For 2023 (and 2024 ...) - we are now fully retired from IT training.
We have made many, many friends over 25 years of teaching about Python, Tcl, Perl, PHP, Lua, Java, C and C++ - and MySQL, Linux and Solaris/SunOS too. Our training notes are now very much out of date, but due to upward compatability most of our examples remain operational and even relevant ad you are welcome to make us if them "as seen" and at your own risk.

Lisa and I (Graham) now live in what was our training centre in Melksham - happy to meet with former delegates here - but do check ahead before coming round.

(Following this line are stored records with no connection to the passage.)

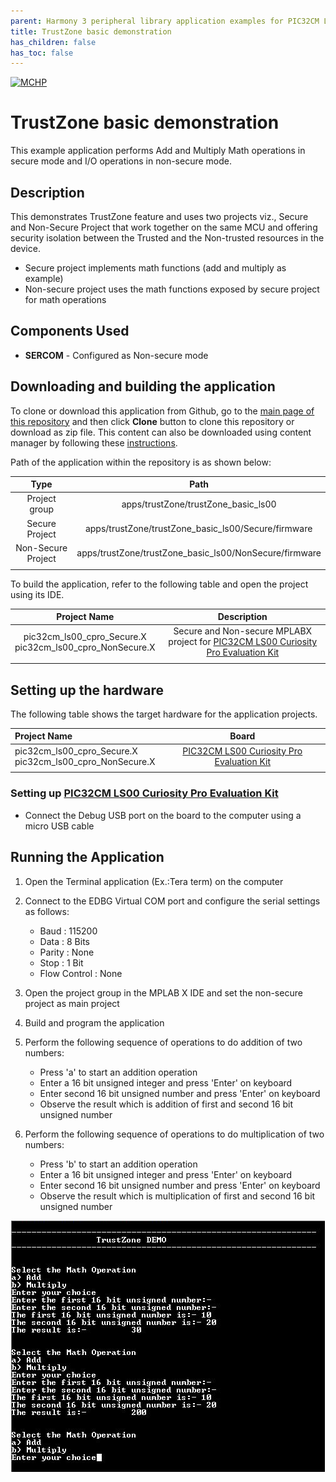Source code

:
 ```yaml
---
parent: Harmony 3 peripheral library application examples for PIC32CM LE/LS family
title: TrustZone basic demonstration 
has_children: false
has_toc: false
---
```


[![MCHP](https://www.microchip.com/ResourcePackages/Microchip/assets/dist/images/logo.png)](https://www.microchip.com)

# TrustZone basic demonstration

This example application performs Add and Multiply Math operations in secure mode and I/O operations in non-secure mode.

## Description

This demonstrates TrustZone feature and uses two projects viz., Secure and Non-Secure Project that work together on the same
MCU and offering security isolation between the Trusted and the Non-trusted resources in the device.

- Secure project implements math functions (add and multiply as example)
- Non-secure project uses the math functions exposed by secure project for math operations

## Components Used

- **SERCOM** - Configured as Non-secure mode

## Downloading and building the application

To clone or download this application from Github, go to the [main page of this repository](https://github.com/Microchip-MPLAB-Harmony/csp_apps_pic32cm_le_ls) and then click **Clone** button to clone this repository or download as zip file.
This content can also be downloaded using content manager by following these [instructions](https://github.com/Microchip-MPLAB-Harmony/contentmanager/wiki).

Path of the application within the repository is as shown below:

| Type        | Path                         |
|:-----------:|:----------------------------:|
| Project group | apps/trustZone/trustZone_basic_ls00 |
|Secure Project|  apps/trustZone/trustZone_basic_ls00/Secure/firmware |
|Non-Secure Project|  apps/trustZone/trustZone_basic_ls00/NonSecure/firmware |
||||

To build the application, refer to the following table and open the project using its IDE.

| Project Name      | Description                                    |
| :-----------------: | :----------------------------------------------: |
| pic32cm_ls00_cpro_Secure.X <br> pic32cm_ls00_cpro_NonSecure.X | Secure and Non-secure MPLABX project for [PIC32CM LS00 Curiosity Pro Evaluation Kit](https://www.microchip.com/en-us/development-tool/EV12U44A) |
|||

## Setting up the hardware

The following table shows the target hardware for the application projects.

| Project Name| Board|
|:---------|:---------:|
| pic32cm_ls00_cpro_Secure.X <br> pic32cm_ls00_cpro_NonSecure.X | [PIC32CM LS00 Curiosity Pro Evaluation Kit](https://www.microchip.com/en-us/development-tool/EV12U44A) |
|||

### Setting up [PIC32CM LS00 Curiosity Pro Evaluation Kit](https://www.microchip.com/en-us/development-tool/EV12U44A)

- Connect the Debug USB port on the board to the computer using a micro USB cable

## Running the Application

1. Open the Terminal application (Ex.:Tera term) on the computer
2. Connect to the EDBG Virtual COM port and configure the serial settings as follows:
    - Baud : 115200
    - Data : 8 Bits
    - Parity : None
    - Stop : 1 Bit
    - Flow Control : None
3. Open the project group in the MPLAB X IDE and set the non-secure project as main project
4. Build and program the application
5. Perform the following sequence of operations to do addition of two numbers:
    - Press 'a' to start an addition operation
    - Enter a 16 bit unsigned integer and press 'Enter' on keyboard
    - Enter second 16 bit unsigned number and press 'Enter' on keyboard
    - Observe the result which is addition of first and second 16 bit unsigned number

6. Perform the following sequence of operations to do multiplication of two numbers:
    - Press 'b' to start an addition operation
    - Enter a 16 bit unsigned integer and press 'Enter' on keyboard
    - Enter second 16 bit unsigned number and press 'Enter' on keyboard
    - Observe the result which is multiplication of first and second 16 bit unsigned number

![output](images/output_trustzone_basic.png)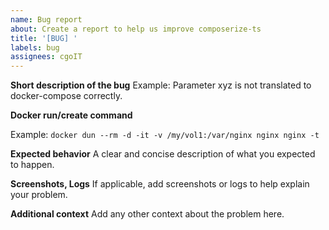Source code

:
 ```yaml
---
name: Bug report
about: Create a report to help us improve composerize-ts
title: '[BUG] '
labels: bug
assignees: cgoIT
---
```


**Short description of the bug**
Example: Parameter xyz is not translated to docker-compose correctly.

**Docker run/create command**

Example:
`docker dun --rm -d -it -v /my/vol1:/var/nginx nginx nginx -t`

**Expected behavior**
A clear and concise description of what you expected to happen.

**Screenshots, Logs**
If applicable, add screenshots or logs to help explain your problem.

**Additional context**
Add any other context about the problem here.
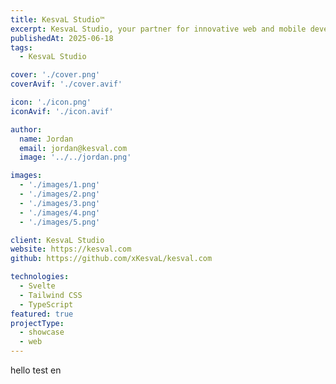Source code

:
 ```yaml
---
title: KesvaL Studio™
excerpt: KesvaL Studio, your partner for innovative web and mobile development
publishedAt: 2025-06-18
tags:
  - KesvaL Studio

cover: './cover.png'
coverAvif: './cover.avif'

icon: './icon.png'
iconAvif: './icon.avif'

author:
  name: Jordan
  email: jordan@kesval.com
  image: '../../jordan.png'

images:
  - './images/1.png'
  - './images/2.png'
  - './images/3.png'
  - './images/4.png'
  - './images/5.png'

client: KesvaL Studio
website: https://kesval.com
github: https://github.com/xKesvaL/kesval.com

technologies:
  - Svelte
  - Tailwind CSS
  - TypeScript
featured: true
projectType:
  - showcase
  - web
---
```


hello test en
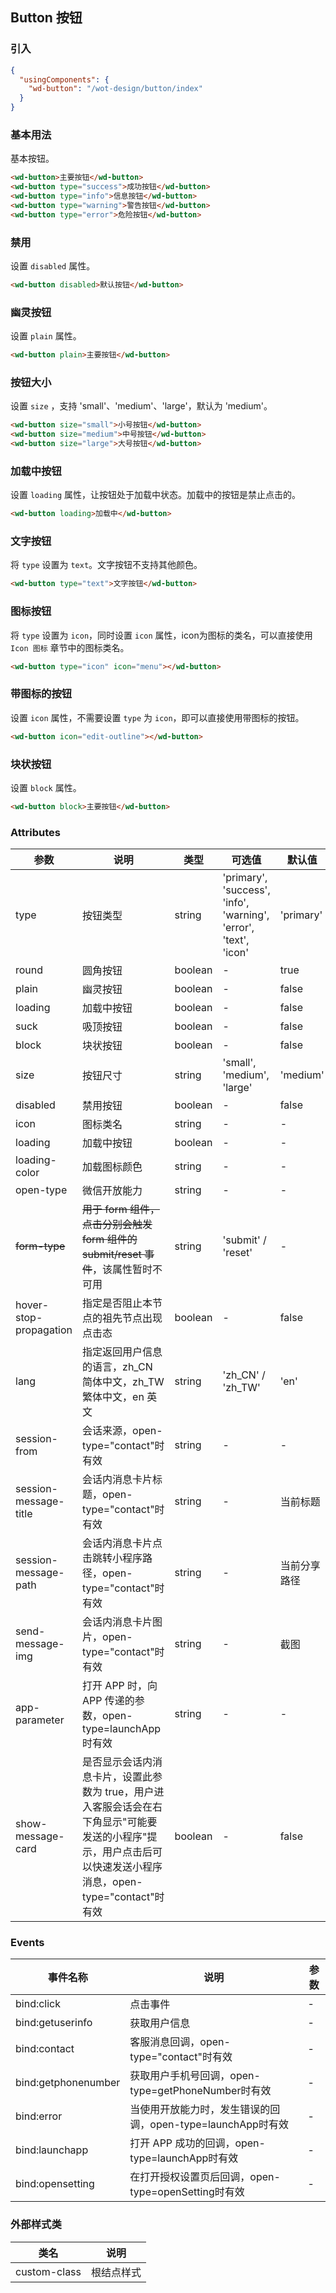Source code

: ## Button 按钮

### 引入

```json
{
  "usingComponents": {
    "wd-button": "/wot-design/button/index"
  }
}
```

### 基本用法

基本按钮。

```html
<wd-button>主要按钮</wd-button>
<wd-button type="success">成功按钮</wd-button>
<wd-button type="info">信息按钮</wd-button>
<wd-button type="warning">警告按钮</wd-button>
<wd-button type="error">危险按钮</wd-button>
```

### 禁用

设置 `disabled` 属性。

```html
<wd-button disabled>默认按钮</wd-button>
```

### 幽灵按钮

设置 `plain` 属性。

```html
<wd-button plain>主要按钮</wd-button>
```

### 按钮大小

设置 `size` ，支持 'small'、'medium'、'large'，默认为 'medium'。

```html
<wd-button size="small">小号按钮</wd-button>
<wd-button size="medium">中号按钮</wd-button>
<wd-button size="large">大号按钮</wd-button>
```

### 加载中按钮

设置 `loading` 属性，让按钮处于加载中状态。加载中的按钮是禁止点击的。

```html
<wd-button loading>加载中</wd-button>
```

### 文字按钮

将 `type` 设置为 `text`。文字按钮不支持其他颜色。

```html
<wd-button type="text">文字按钮</wd-button>
```

### 图标按钮

将 `type` 设置为 `icon`，同时设置 `icon` 属性，icon为图标的类名，可以直接使用 `Icon 图标` 章节中的图标类名。

```html
<wd-button type="icon" icon="menu"></wd-button>
```

### 带图标的按钮

设置 `icon` 属性，不需要设置 `type` 为 `icon`，即可以直接使用带图标的按钮。

```html
<wd-button icon="edit-outline"></wd-button>
```

### 块状按钮

设置 `block` 属性。

```html
<wd-button block>主要按钮</wd-button>
```

### Attributes

| 参数      | 说明                                 | 类型      | 可选值       | 默认值   |
|---------- |------------------------------------ |---------- |------------- |-------- |
| type   |	按钮类型                        |	string     | 'primary', 'success', 'info', 'warning', 'error', 'text', 'icon' |	'primary'  |
| round	    | 圆角按钮                  |	boolean    |	-         |	true |
| plain | 幽灵按钮 | boolean | - | false |
| loading | 加载中按钮 | boolean | - | false |
| suck | 吸顶按钮 | boolean | - | false |
| block | 块状按钮 | boolean | - | false |
| size | 按钮尺寸 | string | 'small', 'medium', 'large' | 'medium' |
| disabled | 禁用按钮 | boolean | - | false |
| icon | 图标类名 | string | - | - |
| loading | 加载中按钮 | boolean | - | - |
| loading-color | 加载图标颜色 | string | - | - |
| open-type | 微信开放能力 | string | - | - |
| <s>form-type</s> | <s>用于 form 组件，点击分别会触发 form 组件的 submit/reset 事件</s>，该属性暂时不可用 | string | 'submit' / 'reset' | - |
| hover-stop-propagation | 指定是否阻止本节点的祖先节点出现点击态 | boolean | - | false |
| lang | 指定返回用户信息的语言，zh_CN 简体中文，zh_TW 繁体中文，en 英文 | string | 'zh_CN' / 'zh_TW' | 'en' |
| session-from | 会话来源，open-type="contact"时有效 | string | - | - |
| session-message-title | 会话内消息卡片标题，open-type="contact"时有效 | string | - | 当前标题 |
| session-message-path | 会话内消息卡片点击跳转小程序路径，open-type="contact"时有效 | string | - | 当前分享路径 |
| send-message-img | 会话内消息卡片图片，open-type="contact"时有效 | string | - | 截图 |
| app-parameter | 打开 APP 时，向 APP 传递的参数，open-type=launchApp时有效 | string | - | - |
| show-message-card	| 是否显示会话内消息卡片，设置此参数为 true，用户进入客服会话会在右下角显示"可能要发送的小程序"提示，用户点击后可以快速发送小程序消息，open-type="contact"时有效 | boolean | - | false |

### Events

| 事件名称      | 说明                                 | 参数     |
|------------- |------------------------------------ |--------- |
| bind:click | 点击事件 | - |
| bind:getuserinfo | 获取用户信息 | - |
| bind:contact | 客服消息回调，open-type="contact"时有效 | - |
| bind:getphonenumber | 获取用户手机号回调，open-type=getPhoneNumber时有效 | - |
| bind:error | 当使用开放能力时，发生错误的回调，open-type=launchApp时有效 | - |
| bind:launchapp | 打开 APP 成功的回调，open-type=launchApp时有效 | - |
| bind:opensetting | 在打开授权设置页后回调，open-type=openSetting时有效 | - |

### 外部样式类

| 类名     | 说明                |
|---------|---------------------|
| custom-class | 根结点样式 |
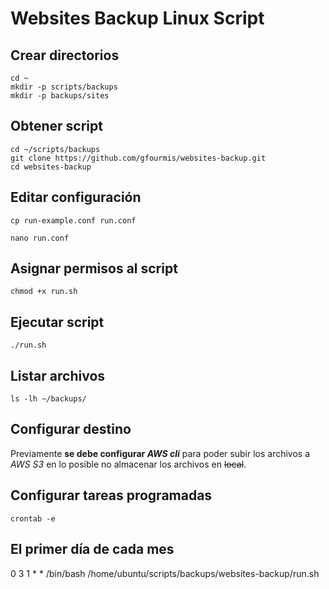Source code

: # Websites Backup Linux Script

## Crear directorios
```
cd ~
mkdir -p scripts/backups
mkdir -p backups/sites
```

## Obtener script
```
cd ~/scripts/backups
git clone https://github.com/gfourmis/websites-backup.git
cd websites-backup
```
## Editar configuración
```
cp run-example.conf run.conf
```
```
nano run.conf
```

## Asignar permisos al script
```
chmod +x run.sh
```

## Ejecutar script
```
./run.sh
```

## Listar archivos
```
ls -lh ~/backups/
```

## Configurar destino
Previamente **se debe configurar _AWS cli_** para poder subir los archivos a *AWS S3* en lo posible no almacenar los archivos en ~~local~~.

## Configurar tareas programadas
```
crontab -e
```
El primer día de cada mes
---
0 3 1 * * /bin/bash /home/ubuntu/scripts/backups/websites-backup/run.sh



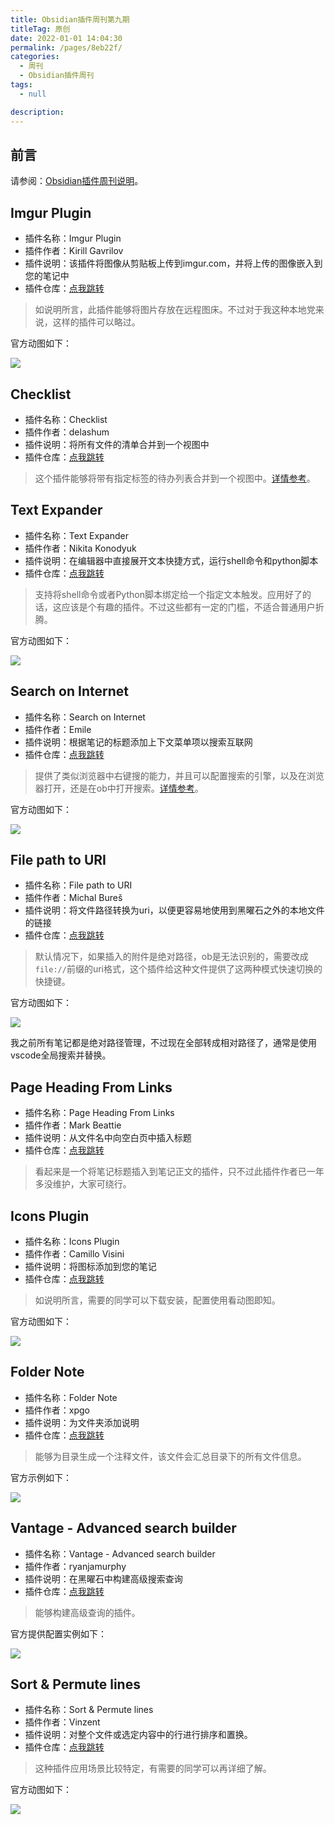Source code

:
 ```yaml
---
title: Obsidian插件周刊第九期
titleTag: 原创
date: 2022-01-01 14:04:30
permalink: /pages/8eb22f/
categories: 
  - 周刊
  - Obsidian插件周刊
tags: 
  - null

description: 
---
```


## 前言

请参阅：[Obsidian插件周刊说明](https://wiki.eryajf.net/pages/bcc523/)。

## Imgur Plugin

- 插件名称：Imgur Plugin
- 插件作者：Kirill Gavrilov
- 插件说明：该插件将图像从剪贴板上传到imgur.com，并将上传的图像嵌入到您的笔记中
- 插件仓库：[点我跳转](https://github.com/gavvvr/obsidian-imgur-plugin)


>如说明所言，此插件能够将图片存放在远程图床。不过对于我这种本地党来说，这样的插件可以略过。

官方动图如下：

![](http://t.eryajf.net/imgs/2021/12/ec9860917e02f489.gif)

## Checklist

- 插件名称：Checklist
- 插件作者：delashum
- 插件说明：将所有文件的清单合并到一个视图中
- 插件仓库：[点我跳转](https://github.com/delashum/obsidian-checklist-plugin)

>这个插件能够将带有指定标签的待办列表合并到一个视图中。[详情参考](https://wiki.eryajf.net/pages/6ed7fe/#checklist)。

## Text Expander

- 插件名称：Text Expander
- 插件作者：Nikita Konodyuk
- 插件说明：在编辑器中直接展开文本快捷方式，运行shell命令和python脚本
- 插件仓库：[点我跳转](https://github.com/konodyuk/obsidian-text-expander)

>支持将shell命令或者Python脚本绑定给一个指定文本触发。应用好了的话，这应该是个有趣的插件。不过这些都有一定的门槛，不适合普通用户折腾。

官方动图如下： 

![](http://t.eryajf.net/imgs/2021/12/8721b16528858b5b.gif)

## Search on Internet

- 插件名称：Search on Internet
- 插件作者：Emile
- 插件说明：根据笔记的标题添加上下文菜单项以搜索互联网
- 插件仓库：[点我跳转](https://github.com/HEmile/obsidian-search-on-internet)

>提供了类似浏览器中右键搜的能力，并且可以配置搜索的引擎，以及在浏览器打开，还是在ob中打开搜索。[详情参考](https://wiki.eryajf.net/pages/6ed7fe/#search-on-internet)。

官方动图如下： 

![](http://t.eryajf.net/imgs/2021/12/eecf654371bb04b9.gif)

## File path to URI

- 插件名称：File path to URI
- 插件作者：Michal Bureš
- 插件说明：将文件路径转换为uri，以便更容易地使用到黑曜石之外的本地文件的链接
- 插件仓库：[点我跳转](https://github.com/MichalBures/obsidian-file-path-to-uri)

>默认情况下，如果插入的附件是绝对路径，ob是无法识别的，需要改成`file://`前缀的uri格式，这个插件给这种文件提供了这两种模式快速切换的快捷键。

官方动图如下： 

![](http://t.eryajf.net/imgs/2021/12/dedd030205fa18da.gif)

我之前所有笔记都是绝对路径管理，不过现在全部转成相对路径了，通常是使用vscode全局搜索并替换。

## Page Heading From Links

- 插件名称：Page Heading From Links
- 插件作者：Mark Beattie
- 插件说明：从文件名中向空白页中插入标题
- 插件仓库：[点我跳转](https://github.com/beet/page-headings-obsidian-plugin)

> 看起来是一个将笔记标题插入到笔记正文的插件，只不过此插件作者已一年多没维护，大家可绕行。

## Icons Plugin

- 插件名称：Icons Plugin
- 插件作者：Camillo Visini
- 插件说明：将图标添加到您的笔记
- 插件仓库：[点我跳转](https://github.com/visini/obsidian-icons-plugin)

>如说明所言，需要的同学可以下载安装，配置使用看动图即知。

官方动图如下： 

![](http://t.eryajf.net/imgs/2021/12/1579ff552ef6cab6.gif)

## Folder Note

- 插件名称：Folder Note
- 插件作者：xpgo
- 插件说明：为文件夹添加说明
- 插件仓库：[点我跳转](https://github.com/xpgo/obsidian-folder-note-plugin)

>能够为目录生成一个注释文件，该文件会汇总目录下的所有文件信息。

官方示例如下： 

![](http://t.eryajf.net/imgs/2021/12/768d1288f2fccf6c.png)


## Vantage - Advanced search builder

- 插件名称：Vantage - Advanced search builder
- 插件作者：ryanjamurphy
- 插件说明：在黑曜石中构建高级搜索查询
- 插件仓库：[点我跳转](https://github.com/ryanjamurphy/vantage-obsidian)

>能够构建高级查询的插件。

官方提供配置实例如下：

![](http://t.eryajf.net/imgs/2021/12/1f86eee61241c662.png)

## Sort & Permute lines

- 插件名称：Sort & Permute lines
- 插件作者：Vinzent
- 插件说明：对整个文件或选定内容中的行进行排序和置换。
- 插件仓库：[点我跳转](https://github.com/Vinzent03/obsidian-sort-and-permute-lines)

>这种插件应用场景比较特定，有需要的同学可以再详细了解。

官方动图如下： 

![](http://t.eryajf.net/imgs/2021/12/4914c345cc9224cc.gif)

We are far from inactive - rather, enjoying the times that we are retired but still healthy enough in mind and body to be active!

I am also active in many other area and still look after a lot of web sites - you can find an index ((here))
Bots and downloads

Posted by TedH (TedH), 1 January 2009
Happy New Year Graham.

General question really. I have downloads on some of my sites (zipped files and pdfs) and was wondering if bots download these too (like the GoogleBot etc)?

If so, then I am getting false readings as to the number of downloads and will have to figure out a way around this so only "people" download the files.

Any ideas appreciated.

Cheers,

Posted by admin (Graham Ellis), 1 January 2009
on 01/01/09 at 19:07:42, TedH wrote:
Happy New Year Graham.

General question really. I have downloads on some of my sites (zipped files and pdfs) and was wondering if bots download these too (like the GoogleBot etc)?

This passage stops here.